SOLUTION 8: $$\displaystyle{ \lim_{x \rightarrow 0} \frac{ \sin x^2 }{ x \tan x } } = \displaystyle{ \frac{ \sin(0)^2 }{ (0)\tan(0) } } = \displaystyle{ \frac{ (0)^2 }{ (0)(0) } } =\frac{"0"}{0}$$
(Apply Theorem 1 for l'Hopital's Rule. Differentiate top and bottom separately. Use the Chain Rule on the top. Use the Product Rule on the bottom.)
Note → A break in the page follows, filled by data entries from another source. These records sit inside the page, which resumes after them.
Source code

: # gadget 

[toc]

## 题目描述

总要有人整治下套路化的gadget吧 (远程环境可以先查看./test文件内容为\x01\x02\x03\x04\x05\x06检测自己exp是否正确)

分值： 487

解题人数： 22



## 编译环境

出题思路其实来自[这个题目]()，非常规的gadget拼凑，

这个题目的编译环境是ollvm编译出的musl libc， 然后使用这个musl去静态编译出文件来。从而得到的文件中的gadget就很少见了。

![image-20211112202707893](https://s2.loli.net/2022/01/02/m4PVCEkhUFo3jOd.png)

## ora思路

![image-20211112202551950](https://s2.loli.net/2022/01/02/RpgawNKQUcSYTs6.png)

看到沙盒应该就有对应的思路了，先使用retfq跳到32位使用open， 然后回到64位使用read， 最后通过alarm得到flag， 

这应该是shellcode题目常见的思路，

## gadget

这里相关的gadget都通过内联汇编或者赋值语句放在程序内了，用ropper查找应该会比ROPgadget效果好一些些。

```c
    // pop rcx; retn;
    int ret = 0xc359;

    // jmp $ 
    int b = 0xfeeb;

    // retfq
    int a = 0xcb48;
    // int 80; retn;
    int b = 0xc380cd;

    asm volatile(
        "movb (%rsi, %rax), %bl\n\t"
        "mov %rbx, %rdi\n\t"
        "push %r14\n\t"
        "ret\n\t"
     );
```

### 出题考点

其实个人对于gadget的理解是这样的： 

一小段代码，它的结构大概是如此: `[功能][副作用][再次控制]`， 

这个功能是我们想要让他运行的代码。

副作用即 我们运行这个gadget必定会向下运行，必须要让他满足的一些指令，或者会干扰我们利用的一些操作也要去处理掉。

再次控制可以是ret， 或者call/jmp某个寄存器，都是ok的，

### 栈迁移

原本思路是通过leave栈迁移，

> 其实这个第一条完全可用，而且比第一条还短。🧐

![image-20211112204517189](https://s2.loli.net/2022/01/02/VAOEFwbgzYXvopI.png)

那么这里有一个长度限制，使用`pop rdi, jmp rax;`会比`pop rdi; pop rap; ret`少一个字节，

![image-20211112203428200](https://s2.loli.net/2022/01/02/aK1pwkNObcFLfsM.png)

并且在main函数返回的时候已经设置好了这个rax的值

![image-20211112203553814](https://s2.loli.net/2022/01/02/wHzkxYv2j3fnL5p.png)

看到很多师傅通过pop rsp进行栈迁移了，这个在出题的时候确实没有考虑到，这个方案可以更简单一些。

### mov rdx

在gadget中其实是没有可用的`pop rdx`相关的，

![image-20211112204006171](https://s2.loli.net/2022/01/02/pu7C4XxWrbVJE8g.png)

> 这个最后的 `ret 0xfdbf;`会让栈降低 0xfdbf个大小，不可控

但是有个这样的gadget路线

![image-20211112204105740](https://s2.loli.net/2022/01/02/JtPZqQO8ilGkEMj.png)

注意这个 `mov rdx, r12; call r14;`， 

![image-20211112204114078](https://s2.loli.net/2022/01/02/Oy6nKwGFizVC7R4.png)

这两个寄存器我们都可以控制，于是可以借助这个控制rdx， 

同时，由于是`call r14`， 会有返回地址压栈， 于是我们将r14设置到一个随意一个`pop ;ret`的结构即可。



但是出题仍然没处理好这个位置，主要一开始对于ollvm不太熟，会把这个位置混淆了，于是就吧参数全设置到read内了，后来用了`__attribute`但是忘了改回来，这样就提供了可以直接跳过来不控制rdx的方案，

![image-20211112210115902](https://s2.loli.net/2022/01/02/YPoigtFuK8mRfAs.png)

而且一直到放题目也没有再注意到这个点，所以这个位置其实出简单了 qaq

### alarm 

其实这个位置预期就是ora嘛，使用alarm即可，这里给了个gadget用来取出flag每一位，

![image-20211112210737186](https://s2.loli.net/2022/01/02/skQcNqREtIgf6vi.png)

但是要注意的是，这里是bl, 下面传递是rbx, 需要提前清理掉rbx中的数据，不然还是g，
$$= \displaystyle{ \lim_{x \rightarrow 0} \frac{ 2x \cos x^2 }{ x \sec^2 x + (1) \tan x} } = \displaystyle{ \frac{ 2 (0) \cos (0)^2 }{ (0) \sec^2 (0) + \tan(0)} } = \displaystyle{ \frac{ 2 (0) (1)^2 }{ (0)(1)^2 + (0)} } = \displaystyle{ \frac{ 0 }{ (0)(1)^2 + (0)} } = \displaystyle{ \frac{"0"}{0} }$$ (Apply Theorem 1 for l'Hopital's Rule again. Differentiate the top using the Product Rule and the Chain Rule. Differentiate the bottom using the Product Rule and the Chain Rule.) $$= \displaystyle{ \lim_{x \rightarrow 0} \frac{ 2x \cdot 2x (- \sin x^2) + (2) \cos x^2 } { x \cdot 2 \sec x \cdot \sec x \tan x + (1) \sec^2 x + \sec^2 x} }$$ $$= \displaystyle{ \lim_{x \rightarrow 0} \frac{ 2 \cos x^2 - 4x^2 \sin x^2 } { 2x \sec^2 x \tan x + 2 \sec^2 x } }$$ $$= \displaystyle{ \frac{ 2 \cos (0)^2 - 4(0)^2 \sin (0)^2 } { 2(0) \sec^2 (0) \tan (0) + 2 \sec^2 (0) } }$$ $$= \displaystyle{ \frac{ 2 (1)^2 - 4(0)(0) } { 2(0) (1)^2 (0) + 2 (1)^2 } }$$ $$= \displaystyle{ \frac{ 2 - 0 } { 0 + 2 } }$$ $$= \displaystyle{ \frac{ 2 } { 2 } }$$ $$= 1$$